**Task**:
Please say how many lines in the records below contain the word "label". Give only the number.

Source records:
[Start of section]

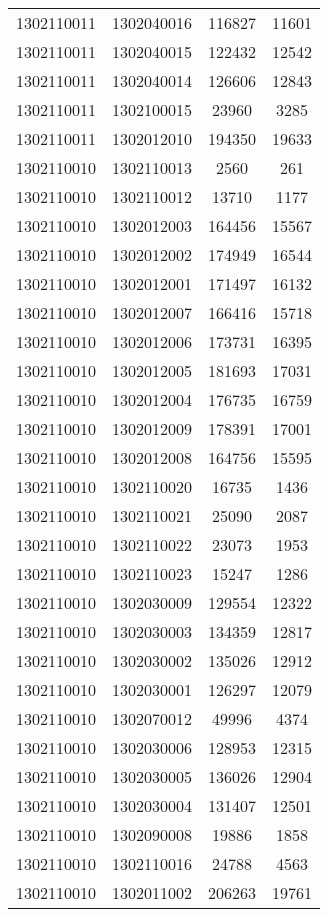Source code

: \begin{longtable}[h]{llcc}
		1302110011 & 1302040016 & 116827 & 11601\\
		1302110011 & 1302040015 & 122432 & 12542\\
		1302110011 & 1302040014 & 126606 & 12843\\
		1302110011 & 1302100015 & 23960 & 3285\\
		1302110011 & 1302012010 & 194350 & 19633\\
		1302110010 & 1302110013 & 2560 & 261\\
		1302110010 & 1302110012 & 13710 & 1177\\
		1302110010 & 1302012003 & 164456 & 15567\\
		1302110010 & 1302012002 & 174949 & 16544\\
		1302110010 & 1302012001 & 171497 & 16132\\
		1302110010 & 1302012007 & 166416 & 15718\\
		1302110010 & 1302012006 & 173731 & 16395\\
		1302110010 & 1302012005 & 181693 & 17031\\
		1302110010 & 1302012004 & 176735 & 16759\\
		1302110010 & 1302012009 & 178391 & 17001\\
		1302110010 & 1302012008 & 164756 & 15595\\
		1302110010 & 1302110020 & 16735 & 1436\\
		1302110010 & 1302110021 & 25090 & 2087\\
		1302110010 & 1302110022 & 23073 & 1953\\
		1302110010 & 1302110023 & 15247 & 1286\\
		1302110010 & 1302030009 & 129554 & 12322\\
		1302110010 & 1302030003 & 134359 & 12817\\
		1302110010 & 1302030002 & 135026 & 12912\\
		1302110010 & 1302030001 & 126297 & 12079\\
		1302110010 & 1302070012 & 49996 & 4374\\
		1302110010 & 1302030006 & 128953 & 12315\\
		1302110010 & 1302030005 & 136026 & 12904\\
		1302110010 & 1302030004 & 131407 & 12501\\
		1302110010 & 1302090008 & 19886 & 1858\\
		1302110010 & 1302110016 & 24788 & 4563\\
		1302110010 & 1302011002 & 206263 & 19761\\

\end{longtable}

[End of section]
[Start of section]

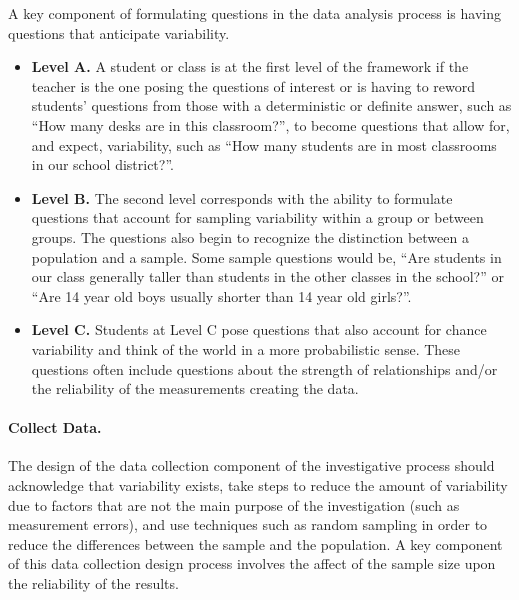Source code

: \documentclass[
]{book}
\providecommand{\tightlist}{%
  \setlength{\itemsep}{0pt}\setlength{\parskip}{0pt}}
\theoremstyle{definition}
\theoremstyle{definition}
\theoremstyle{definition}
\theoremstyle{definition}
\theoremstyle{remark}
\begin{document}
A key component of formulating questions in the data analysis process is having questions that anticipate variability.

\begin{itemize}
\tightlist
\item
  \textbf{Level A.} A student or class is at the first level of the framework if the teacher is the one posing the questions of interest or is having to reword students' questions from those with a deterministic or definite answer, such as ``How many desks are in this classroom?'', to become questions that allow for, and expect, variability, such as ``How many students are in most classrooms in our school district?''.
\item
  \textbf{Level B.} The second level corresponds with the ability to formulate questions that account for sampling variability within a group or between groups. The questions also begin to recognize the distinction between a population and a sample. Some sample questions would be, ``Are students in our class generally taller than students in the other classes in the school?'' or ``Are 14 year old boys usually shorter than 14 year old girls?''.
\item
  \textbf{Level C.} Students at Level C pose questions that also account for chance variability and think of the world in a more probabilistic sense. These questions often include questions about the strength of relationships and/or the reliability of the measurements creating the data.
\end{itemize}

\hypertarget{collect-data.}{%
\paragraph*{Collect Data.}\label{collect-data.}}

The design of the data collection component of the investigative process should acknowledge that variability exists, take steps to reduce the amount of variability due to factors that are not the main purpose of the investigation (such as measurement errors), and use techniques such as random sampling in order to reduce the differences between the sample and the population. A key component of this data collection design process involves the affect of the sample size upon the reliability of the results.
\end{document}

[End of section]
[Start of section]

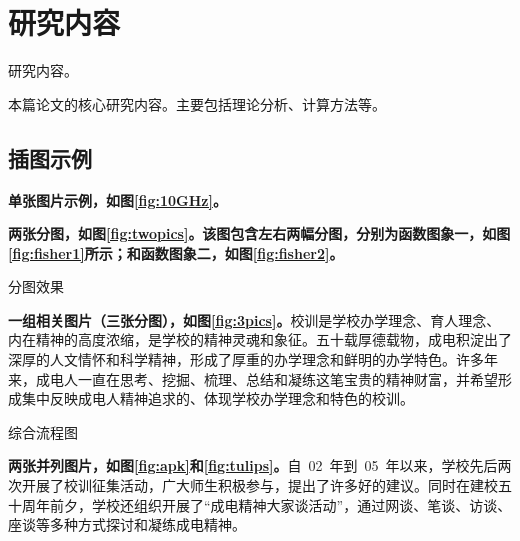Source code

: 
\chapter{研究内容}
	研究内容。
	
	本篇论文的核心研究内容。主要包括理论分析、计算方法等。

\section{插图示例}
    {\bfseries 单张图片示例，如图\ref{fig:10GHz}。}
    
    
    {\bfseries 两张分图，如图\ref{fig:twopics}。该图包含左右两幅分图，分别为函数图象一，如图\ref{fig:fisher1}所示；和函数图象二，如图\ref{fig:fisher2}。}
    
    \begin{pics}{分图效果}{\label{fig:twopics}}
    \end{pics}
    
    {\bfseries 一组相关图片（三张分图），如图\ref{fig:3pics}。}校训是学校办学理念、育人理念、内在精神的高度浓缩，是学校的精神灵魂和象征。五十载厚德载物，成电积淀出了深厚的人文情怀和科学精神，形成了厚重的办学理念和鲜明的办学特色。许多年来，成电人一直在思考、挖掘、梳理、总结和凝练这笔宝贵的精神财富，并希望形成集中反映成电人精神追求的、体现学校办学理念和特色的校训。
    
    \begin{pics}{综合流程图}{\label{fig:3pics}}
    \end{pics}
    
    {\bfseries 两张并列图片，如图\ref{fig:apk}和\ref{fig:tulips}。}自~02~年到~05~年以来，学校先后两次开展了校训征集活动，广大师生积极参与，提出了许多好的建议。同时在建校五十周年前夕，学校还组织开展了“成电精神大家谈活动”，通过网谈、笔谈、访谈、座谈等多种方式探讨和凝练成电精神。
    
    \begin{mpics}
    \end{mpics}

[End of section]

**Expected answer**:
3